##### Data section

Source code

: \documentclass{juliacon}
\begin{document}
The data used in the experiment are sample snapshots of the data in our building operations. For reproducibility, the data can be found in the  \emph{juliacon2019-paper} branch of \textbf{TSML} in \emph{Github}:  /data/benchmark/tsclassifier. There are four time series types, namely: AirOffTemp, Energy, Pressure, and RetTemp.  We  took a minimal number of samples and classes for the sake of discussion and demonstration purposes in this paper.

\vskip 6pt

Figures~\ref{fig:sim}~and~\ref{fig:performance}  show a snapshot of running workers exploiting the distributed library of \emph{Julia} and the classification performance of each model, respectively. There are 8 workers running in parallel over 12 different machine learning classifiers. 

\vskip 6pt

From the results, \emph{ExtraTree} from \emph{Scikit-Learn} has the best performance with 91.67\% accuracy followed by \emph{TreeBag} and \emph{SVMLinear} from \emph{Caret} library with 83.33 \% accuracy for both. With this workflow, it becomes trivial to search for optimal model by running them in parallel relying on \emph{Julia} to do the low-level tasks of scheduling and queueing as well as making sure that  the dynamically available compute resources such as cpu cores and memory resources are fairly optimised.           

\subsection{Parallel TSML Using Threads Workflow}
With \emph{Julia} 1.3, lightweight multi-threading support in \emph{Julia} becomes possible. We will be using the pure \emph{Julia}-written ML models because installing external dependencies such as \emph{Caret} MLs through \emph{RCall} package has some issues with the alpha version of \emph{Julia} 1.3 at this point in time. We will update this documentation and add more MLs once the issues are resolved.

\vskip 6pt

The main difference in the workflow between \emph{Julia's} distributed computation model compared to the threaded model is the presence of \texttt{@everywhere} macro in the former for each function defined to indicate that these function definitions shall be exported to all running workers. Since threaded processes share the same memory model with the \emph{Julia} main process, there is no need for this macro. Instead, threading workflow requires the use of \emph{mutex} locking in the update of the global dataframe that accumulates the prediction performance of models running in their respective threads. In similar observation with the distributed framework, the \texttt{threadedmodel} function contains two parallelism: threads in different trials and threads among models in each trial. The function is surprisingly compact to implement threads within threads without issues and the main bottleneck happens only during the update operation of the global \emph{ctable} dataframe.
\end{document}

##########

_Task:_ Your job is to give the data above again exactly, in full.

_Task output:_
Source code

: \documentclass{juliacon}
\begin{document}
The data used in the experiment are sample snapshots of the data in our building operations. For reproducibility, the data can be found in the  \emph{juliacon2019-paper} branch of \textbf{TSML} in \emph{Github}:  /data/benchmark/tsclassifier. There are four time series types, namely: AirOffTemp, Energy, Pressure, and RetTemp.  We  took a minimal number of samples and classes for the sake of discussion and demonstration purposes in this paper.

\vskip 6pt

Figures~\ref{fig:sim}~and~\ref{fig:performance}  show a snapshot of running workers exploiting the distributed library of \emph{Julia} and the classification performance of each model, respectively. There are 8 workers running in parallel over 12 different machine learning classifiers. 

\vskip 6pt

From the results, \emph{ExtraTree} from \emph{Scikit-Learn} has the best performance with 91.67\% accuracy followed by \emph{TreeBag} and \emph{SVMLinear} from \emph{Caret} library with 83.33 \% accuracy for both. With this workflow, it becomes trivial to search for optimal model by running them in parallel relying on \emph{Julia} to do the low-level tasks of scheduling and queueing as well as making sure that  the dynamically available compute resources such as cpu cores and memory resources are fairly optimised.           

\subsection{Parallel TSML Using Threads Workflow}
With \emph{Julia} 1.3, lightweight multi-threading support in \emph{Julia} becomes possible. We will be using the pure \emph{Julia}-written ML models because installing external dependencies such as \emph{Caret} MLs through \emph{RCall} package has some issues with the alpha version of \emph{Julia} 1.3 at this point in time. We will update this documentation and add more MLs once the issues are resolved.

\vskip 6pt

The main difference in the workflow between \emph{Julia's} distributed computation model compared to the threaded model is the presence of \texttt{@everywhere} macro in the former for each function defined to indicate that these function definitions shall be exported to all running workers. Since threaded processes share the same memory model with the \emph{Julia} main process, there is no need for this macro. Instead, threading workflow requires the use of \emph{mutex} locking in the update of the global dataframe that accumulates the prediction performance of models running in their respective threads. In similar observation with the distributed framework, the \texttt{threadedmodel} function contains two parallelism: threads in different trials and threads among models in each trial. The function is surprisingly compact to implement threads within threads without issues and the main bottleneck happens only during the update operation of the global \emph{ctable} dataframe.
\end{document}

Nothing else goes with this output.